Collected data
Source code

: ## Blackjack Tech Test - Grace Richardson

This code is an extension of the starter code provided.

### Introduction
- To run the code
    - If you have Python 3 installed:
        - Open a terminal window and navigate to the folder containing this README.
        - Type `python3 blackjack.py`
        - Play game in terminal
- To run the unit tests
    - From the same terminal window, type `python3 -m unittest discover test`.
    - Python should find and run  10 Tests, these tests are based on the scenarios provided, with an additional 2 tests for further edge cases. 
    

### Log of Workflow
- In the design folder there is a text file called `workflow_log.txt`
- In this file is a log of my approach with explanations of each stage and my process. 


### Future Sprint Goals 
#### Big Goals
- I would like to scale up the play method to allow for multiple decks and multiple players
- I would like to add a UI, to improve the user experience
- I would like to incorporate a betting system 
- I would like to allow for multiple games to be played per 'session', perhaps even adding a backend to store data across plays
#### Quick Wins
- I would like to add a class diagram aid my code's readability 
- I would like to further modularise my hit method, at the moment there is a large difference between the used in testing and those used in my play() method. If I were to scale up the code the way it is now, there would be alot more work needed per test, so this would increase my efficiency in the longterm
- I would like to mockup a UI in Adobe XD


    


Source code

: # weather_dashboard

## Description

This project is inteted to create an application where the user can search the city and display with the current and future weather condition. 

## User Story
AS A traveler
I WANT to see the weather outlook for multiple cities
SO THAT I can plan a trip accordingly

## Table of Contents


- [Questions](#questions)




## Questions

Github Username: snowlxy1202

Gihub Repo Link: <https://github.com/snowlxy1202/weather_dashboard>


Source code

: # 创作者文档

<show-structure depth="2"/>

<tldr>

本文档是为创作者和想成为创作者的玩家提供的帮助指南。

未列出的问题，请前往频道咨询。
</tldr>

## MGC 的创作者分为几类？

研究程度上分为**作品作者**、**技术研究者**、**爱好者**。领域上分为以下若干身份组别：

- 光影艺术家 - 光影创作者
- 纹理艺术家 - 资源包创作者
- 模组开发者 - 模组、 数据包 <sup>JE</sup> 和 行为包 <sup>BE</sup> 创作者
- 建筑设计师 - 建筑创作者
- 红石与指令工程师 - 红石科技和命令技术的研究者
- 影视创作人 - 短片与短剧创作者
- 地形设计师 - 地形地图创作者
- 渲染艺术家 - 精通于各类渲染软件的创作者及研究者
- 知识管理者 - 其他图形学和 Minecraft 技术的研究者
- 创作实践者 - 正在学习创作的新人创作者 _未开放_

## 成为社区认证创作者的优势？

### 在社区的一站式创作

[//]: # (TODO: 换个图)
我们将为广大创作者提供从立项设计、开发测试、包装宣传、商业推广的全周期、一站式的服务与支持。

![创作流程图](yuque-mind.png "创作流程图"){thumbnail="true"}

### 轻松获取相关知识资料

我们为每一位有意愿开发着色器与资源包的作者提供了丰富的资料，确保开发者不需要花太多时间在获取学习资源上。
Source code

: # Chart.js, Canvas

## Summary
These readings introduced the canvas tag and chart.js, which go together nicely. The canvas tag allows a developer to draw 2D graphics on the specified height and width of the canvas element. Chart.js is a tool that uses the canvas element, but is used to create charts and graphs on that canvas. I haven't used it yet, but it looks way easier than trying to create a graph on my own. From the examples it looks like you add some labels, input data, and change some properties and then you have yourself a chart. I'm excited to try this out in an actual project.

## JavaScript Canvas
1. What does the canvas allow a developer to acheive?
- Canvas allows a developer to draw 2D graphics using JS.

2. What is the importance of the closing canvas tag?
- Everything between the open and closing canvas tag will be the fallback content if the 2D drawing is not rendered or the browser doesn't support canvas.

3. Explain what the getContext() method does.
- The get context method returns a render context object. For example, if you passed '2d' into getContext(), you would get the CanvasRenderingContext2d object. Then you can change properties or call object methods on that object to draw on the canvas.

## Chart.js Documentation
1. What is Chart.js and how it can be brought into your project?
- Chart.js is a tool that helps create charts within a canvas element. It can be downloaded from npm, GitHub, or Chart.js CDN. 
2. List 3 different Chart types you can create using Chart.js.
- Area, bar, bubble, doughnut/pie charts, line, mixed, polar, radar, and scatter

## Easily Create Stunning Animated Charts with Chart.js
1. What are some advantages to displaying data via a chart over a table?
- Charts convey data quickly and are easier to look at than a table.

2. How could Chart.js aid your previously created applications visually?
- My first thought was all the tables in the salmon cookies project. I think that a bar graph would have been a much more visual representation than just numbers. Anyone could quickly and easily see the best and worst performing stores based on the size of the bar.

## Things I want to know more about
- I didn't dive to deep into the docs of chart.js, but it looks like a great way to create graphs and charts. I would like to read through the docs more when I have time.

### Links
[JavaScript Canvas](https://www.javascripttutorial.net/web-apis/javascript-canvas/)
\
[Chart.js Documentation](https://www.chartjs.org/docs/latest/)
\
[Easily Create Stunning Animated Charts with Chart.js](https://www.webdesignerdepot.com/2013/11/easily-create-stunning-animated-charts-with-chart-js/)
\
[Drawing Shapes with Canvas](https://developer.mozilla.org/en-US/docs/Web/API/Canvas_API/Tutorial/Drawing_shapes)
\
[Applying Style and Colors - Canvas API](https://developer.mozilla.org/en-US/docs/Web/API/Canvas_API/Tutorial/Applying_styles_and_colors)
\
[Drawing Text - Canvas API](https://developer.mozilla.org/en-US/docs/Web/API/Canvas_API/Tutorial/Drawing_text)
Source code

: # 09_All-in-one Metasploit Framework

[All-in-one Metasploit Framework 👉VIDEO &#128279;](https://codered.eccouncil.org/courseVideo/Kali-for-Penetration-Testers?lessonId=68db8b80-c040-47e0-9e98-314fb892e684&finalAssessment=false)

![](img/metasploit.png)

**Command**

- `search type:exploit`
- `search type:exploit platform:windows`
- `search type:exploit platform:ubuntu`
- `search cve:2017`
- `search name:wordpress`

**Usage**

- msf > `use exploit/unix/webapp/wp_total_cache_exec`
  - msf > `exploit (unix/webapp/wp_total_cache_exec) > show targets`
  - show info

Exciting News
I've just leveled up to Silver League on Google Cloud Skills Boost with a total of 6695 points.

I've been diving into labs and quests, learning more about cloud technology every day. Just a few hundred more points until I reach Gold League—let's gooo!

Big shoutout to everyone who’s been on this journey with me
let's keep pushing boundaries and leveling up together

What is required:
Each line of the records, from the opening one through the line holding "- Open a terminal", should be restated word for word, with nothing else in the answer.

Your solution:
Source code

: ## Blackjack Tech Test - Grace Richardson

This code is an extension of the starter code provided.

### Introduction
- To run the code
    - If you have Python 3 installed:
        - Open a terminal window and navigate to the folder containing this README.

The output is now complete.